● ASSIGNED TASK
Retype the entries. Match them exactly.

● DATA EXTRACT
※

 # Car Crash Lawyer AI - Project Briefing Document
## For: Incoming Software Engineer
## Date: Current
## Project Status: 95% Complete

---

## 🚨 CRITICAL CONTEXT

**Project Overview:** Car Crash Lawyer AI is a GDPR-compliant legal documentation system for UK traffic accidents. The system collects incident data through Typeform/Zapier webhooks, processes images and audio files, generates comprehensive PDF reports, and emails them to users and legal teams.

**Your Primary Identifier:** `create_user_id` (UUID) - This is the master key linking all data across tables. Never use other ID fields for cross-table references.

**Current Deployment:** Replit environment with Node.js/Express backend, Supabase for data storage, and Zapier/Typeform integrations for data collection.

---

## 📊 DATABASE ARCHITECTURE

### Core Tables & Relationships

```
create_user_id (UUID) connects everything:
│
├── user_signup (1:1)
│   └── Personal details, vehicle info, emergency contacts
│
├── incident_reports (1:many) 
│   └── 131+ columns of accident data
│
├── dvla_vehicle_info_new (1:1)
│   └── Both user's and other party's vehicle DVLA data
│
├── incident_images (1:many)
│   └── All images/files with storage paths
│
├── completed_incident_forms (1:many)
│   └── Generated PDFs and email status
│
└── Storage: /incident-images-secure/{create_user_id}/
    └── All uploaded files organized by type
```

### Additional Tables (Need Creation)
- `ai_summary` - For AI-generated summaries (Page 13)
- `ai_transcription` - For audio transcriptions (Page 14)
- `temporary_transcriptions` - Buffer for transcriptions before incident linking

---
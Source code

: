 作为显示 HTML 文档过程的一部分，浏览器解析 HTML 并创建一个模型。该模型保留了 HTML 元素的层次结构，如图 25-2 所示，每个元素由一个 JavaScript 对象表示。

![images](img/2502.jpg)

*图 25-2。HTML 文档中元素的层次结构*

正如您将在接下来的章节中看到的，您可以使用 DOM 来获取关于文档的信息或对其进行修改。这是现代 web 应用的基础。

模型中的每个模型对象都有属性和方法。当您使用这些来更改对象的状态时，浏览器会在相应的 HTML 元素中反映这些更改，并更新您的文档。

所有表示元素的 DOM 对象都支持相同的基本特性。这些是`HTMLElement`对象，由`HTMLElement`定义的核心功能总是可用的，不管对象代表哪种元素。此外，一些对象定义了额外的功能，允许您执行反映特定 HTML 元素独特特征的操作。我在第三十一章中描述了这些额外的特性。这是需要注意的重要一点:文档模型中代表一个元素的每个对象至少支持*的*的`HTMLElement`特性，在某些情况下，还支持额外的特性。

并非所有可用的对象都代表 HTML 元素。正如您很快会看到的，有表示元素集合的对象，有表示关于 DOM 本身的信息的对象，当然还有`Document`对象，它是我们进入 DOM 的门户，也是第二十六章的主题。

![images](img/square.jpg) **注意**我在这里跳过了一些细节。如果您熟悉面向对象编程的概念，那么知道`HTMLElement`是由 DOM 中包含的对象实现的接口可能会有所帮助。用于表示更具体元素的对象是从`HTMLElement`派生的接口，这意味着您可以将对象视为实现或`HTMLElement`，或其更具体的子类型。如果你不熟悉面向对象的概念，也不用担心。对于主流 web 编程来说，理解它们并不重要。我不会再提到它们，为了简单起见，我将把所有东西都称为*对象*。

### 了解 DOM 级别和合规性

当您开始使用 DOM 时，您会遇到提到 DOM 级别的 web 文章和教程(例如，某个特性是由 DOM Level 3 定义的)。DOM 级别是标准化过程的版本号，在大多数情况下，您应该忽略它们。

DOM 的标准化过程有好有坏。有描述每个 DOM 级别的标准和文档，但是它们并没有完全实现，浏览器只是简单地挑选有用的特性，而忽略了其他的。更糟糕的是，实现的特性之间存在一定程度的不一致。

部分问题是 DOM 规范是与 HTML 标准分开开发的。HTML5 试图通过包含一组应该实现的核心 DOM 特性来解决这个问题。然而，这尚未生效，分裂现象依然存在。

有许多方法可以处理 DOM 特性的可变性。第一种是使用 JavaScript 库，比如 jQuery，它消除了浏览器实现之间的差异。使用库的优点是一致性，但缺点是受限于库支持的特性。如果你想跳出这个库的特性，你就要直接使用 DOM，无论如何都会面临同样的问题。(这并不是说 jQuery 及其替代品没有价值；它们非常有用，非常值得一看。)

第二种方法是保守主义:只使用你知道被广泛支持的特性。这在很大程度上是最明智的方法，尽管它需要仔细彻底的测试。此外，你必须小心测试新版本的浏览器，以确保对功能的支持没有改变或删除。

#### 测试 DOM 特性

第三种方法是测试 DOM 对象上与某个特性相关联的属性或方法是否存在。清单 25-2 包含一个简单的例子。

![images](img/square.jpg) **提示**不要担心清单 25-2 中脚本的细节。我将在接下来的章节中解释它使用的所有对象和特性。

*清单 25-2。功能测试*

※

● WRITTEN RESPONSE
 # Car Crash Lawyer AI - Project Briefing Document
## For: Incoming Software Engineer
## Date: Current
## Project Status: 95% Complete

---

## 🚨 CRITICAL CONTEXT

**Project Overview:** Car Crash Lawyer AI is a GDPR-compliant legal documentation system for UK traffic accidents. The system collects incident data through Typeform/Zapier webhooks, processes images and audio files, generates comprehensive PDF reports, and emails them to users and legal teams.

**Your Primary Identifier:** `create_user_id` (UUID) - This is the master key linking all data across tables. Never use other ID fields for cross-table references.

**Current Deployment:** Replit environment with Node.js/Express backend, Supabase for data storage, and Zapier/Typeform integrations for data collection.

---

## 📊 DATABASE ARCHITECTURE

### Core Tables & Relationships

```
create_user_id (UUID) connects everything:
│
├── user_signup (1:1)
│   └── Personal details, vehicle info, emergency contacts
│
├── incident_reports (1:many) 
│   └── 131+ columns of accident data
│
├── dvla_vehicle_info_new (1:1)
│   └── Both user's and other party's vehicle DVLA data
│
├── incident_images (1:many)
│   └── All images/files with storage paths
│
├── completed_incident_forms (1:many)
│   └── Generated PDFs and email status
│
└── Storage: /incident-images-secure/{create_user_id}/
    └── All uploaded files organized by type
```

### Additional Tables (Need Creation)
- `ai_summary` - For AI-generated summaries (Page 13)
- `ai_transcription` - For audio transcriptions (Page 14)
- `temporary_transcriptions` - Buffer for transcriptions before incident linking

---
Source code

: 作为显示 HTML 文档过程的一部分，浏览器解析 HTML 并创建一个模型。该模型保留了 HTML 元素的层次结构，如图 25-2 所示，每个元素由一个 JavaScript 对象表示。

![images](img/2502.jpg)

*图 25-2。HTML 文档中元素的层次结构*

正如您将在接下来的章节中看到的，您可以使用 DOM 来获取关于文档的信息或对其进行修改。这是现代 web 应用的基础。

模型中的每个模型对象都有属性和方法。当您使用这些来更改对象的状态时，浏览器会在相应的 HTML 元素中反映这些更改，并更新您的文档。

所有表示元素的 DOM 对象都支持相同的基本特性。这些是`HTMLElement`对象，由`HTMLElement`定义的核心功能总是可用的，不管对象代表哪种元素。此外，一些对象定义了额外的功能，允许您执行反映特定 HTML 元素独特特征的操作。我在第三十一章中描述了这些额外的特性。这是需要注意的重要一点:文档模型中代表一个元素的每个对象至少支持*的*的`HTMLElement`特性，在某些情况下，还支持额外的特性。

并非所有可用的对象都代表 HTML 元素。正如您很快会看到的，有表示元素集合的对象，有表示关于 DOM 本身的信息的对象，当然还有`Document`对象，它是我们进入 DOM 的门户，也是第二十六章的主题。

![images](img/square.jpg) **注意**我在这里跳过了一些细节。如果您熟悉面向对象编程的概念，那么知道`HTMLElement`是由 DOM 中包含的对象实现的接口可能会有所帮助。用于表示更具体元素的对象是从`HTMLElement`派生的接口，这意味着您可以将对象视为实现或`HTMLElement`，或其更具体的子类型。如果你不熟悉面向对象的概念，也不用担心。对于主流 web 编程来说，理解它们并不重要。我不会再提到它们，为了简单起见，我将把所有东西都称为*对象*。

### 了解 DOM 级别和合规性

当您开始使用 DOM 时，您会遇到提到 DOM 级别的 web 文章和教程(例如，某个特性是由 DOM Level 3 定义的)。DOM 级别是标准化过程的版本号，在大多数情况下，您应该忽略它们。

DOM 的标准化过程有好有坏。有描述每个 DOM 级别的标准和文档，但是它们并没有完全实现，浏览器只是简单地挑选有用的特性，而忽略了其他的。更糟糕的是，实现的特性之间存在一定程度的不一致。

部分问题是 DOM 规范是与 HTML 标准分开开发的。HTML5 试图通过包含一组应该实现的核心 DOM 特性来解决这个问题。然而，这尚未生效，分裂现象依然存在。

有许多方法可以处理 DOM 特性的可变性。第一种是使用 JavaScript 库，比如 jQuery，它消除了浏览器实现之间的差异。使用库的优点是一致性，但缺点是受限于库支持的特性。如果你想跳出这个库的特性，你就要直接使用 DOM，无论如何都会面临同样的问题。(这并不是说 jQuery 及其替代品没有价值；它们非常有用，非常值得一看。)

第二种方法是保守主义:只使用你知道被广泛支持的特性。这在很大程度上是最明智的方法，尽管它需要仔细彻底的测试。此外，你必须小心测试新版本的浏览器，以确保对功能的支持没有改变或删除。

#### 测试 DOM 特性

第三种方法是测试 DOM 对象上与某个特性相关联的属性或方法是否存在。清单 25-2 包含一个简单的例子。

![images](img/square.jpg) **提示**不要担心清单 25-2 中脚本的细节。我将在接下来的章节中解释它使用的所有对象和特性。

*清单 25-2。功能测试*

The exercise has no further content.